Fig. 3.

Amidation of QEA-B-001-NH₂ and inhibition of RPE65. Primary amines were preincubated with bovine RPE microsomes at room temperature for 5 minutes; then all-trans-retinol was added and the mixture was incubated at 37°C. (A) HPLC chromatograph showing acylation of QEA-B-001-NH₂ by LRAT in RPE microsomes; chromatograms “a” and “b” correspond to extracts of RPE microsomes in the absence and presence of QEA-B-001-NH₂, respectively.
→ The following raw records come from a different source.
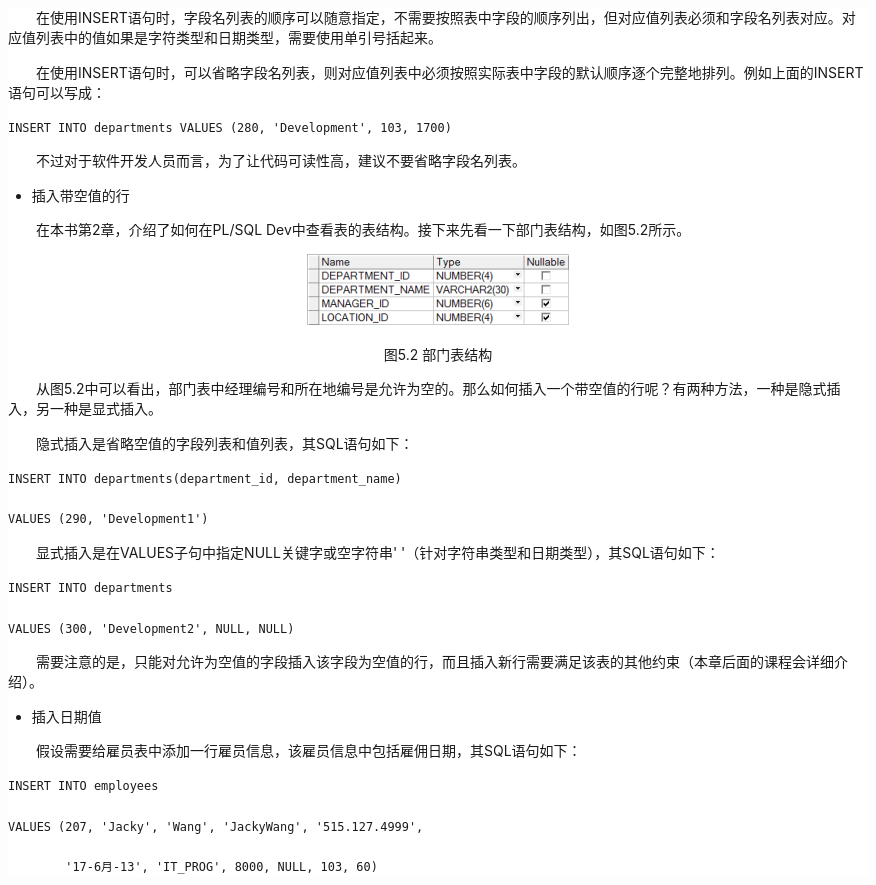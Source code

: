 
&emsp;&emsp;在使用INSERT语句时，字段名列表的顺序可以随意指定，不需要按照表中字段的顺序列出，但对应值列表必须和字段名列表对应。对应值列表中的值如果是字符类型和日期类型，需要使用单引号括起来。

&emsp;&emsp;在使用INSERT语句时，可以省略字段名列表，则对应值列表中必须按照实际表中字段的默认顺序逐个完整地排列。例如上面的INSERT语句可以写成：


```
INSERT INTO departments VALUES (280, 'Development', 103, 1700)
```


&emsp;&emsp;不过对于软件开发人员而言，为了让代码可读性高，建议不要省略字段名列表。

- 插入带空值的行



&emsp;&emsp;在本书第2章，介绍了如何在PL/SQL Dev中查看表的表结构。接下来先看一下部门表结构，如图5.2所示。


<p align="center"><img src="./img/d5z/tu5.2.png" /></p>  
<p align="center">图5.2  部门表结构</p>  



&emsp;&emsp;从图5.2中可以看出，部门表中经理编号和所在地编号是允许为空的。那么如何插入一个带空值的行呢？有两种方法，一种是隐式插入，另一种是显式插入。

&emsp;&emsp;隐式插入是省略空值的字段列表和值列表，其SQL语句如下：


```
INSERT INTO departments(department_id, department_name)

VALUES (290, 'Development1')
```


&emsp;&emsp;显式插入是在VALUES子句中指定NULL关键字或空字符串' '（针对字符串类型和日期类型），其SQL语句如下：


```
INSERT INTO departments

VALUES (300, 'Development2', NULL, NULL)
```


&emsp;&emsp;需要注意的是，只能对允许为空值的字段插入该字段为空值的行，而且插入新行需要满足该表的其他约束（本章后面的课程会详细介绍）。

- 插入日期值

&emsp;&emsp;假设需要给雇员表中添加一行雇员信息，该雇员信息中包括雇佣日期，其SQL语句如下：


```
INSERT INTO employees

VALUES (207, 'Jacky', 'Wang', 'JackyWang', '515.127.4999',

​        '17-6月-13', 'IT_PROG', 8000, NULL, 103, 60) 
```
Asterisks indicate a step change in the ethyl acetate mobile phase concentration (from 10 to 30% hexane). Under these chromatographic conditions, the free amine of QEA-B-001-NH₂ did not elute from the normal-phase HPLC column without addition of ammonia to the mobile phase. (B) UV-Visible absorbance spectrum of a peak at 26 minutes of elution. This spectrum corresponds to QEA-B-001-NH₂ amide. (C) Effect of inhibitor concentrations on the production of 11-cis-retinol. Inhibition of RPE65 enzymatic activity was measured as a decline in 11-cis-retinol production. ●, QEA-B-001-NH₂; ○, retinylamine (Ret-NH₂). All incubation mixtures were quenched by addition of methanol after 1 hour of incubation at room temperature. (D) 11-cis-Retinol production in the presence of 5 µM QEA-B-001-NH₂ (●), 30 µM QEA-B-001-NH₂ (▼), 5 µM Ret-NH₂ (△), 30 µM retinylamine (○), and control (□).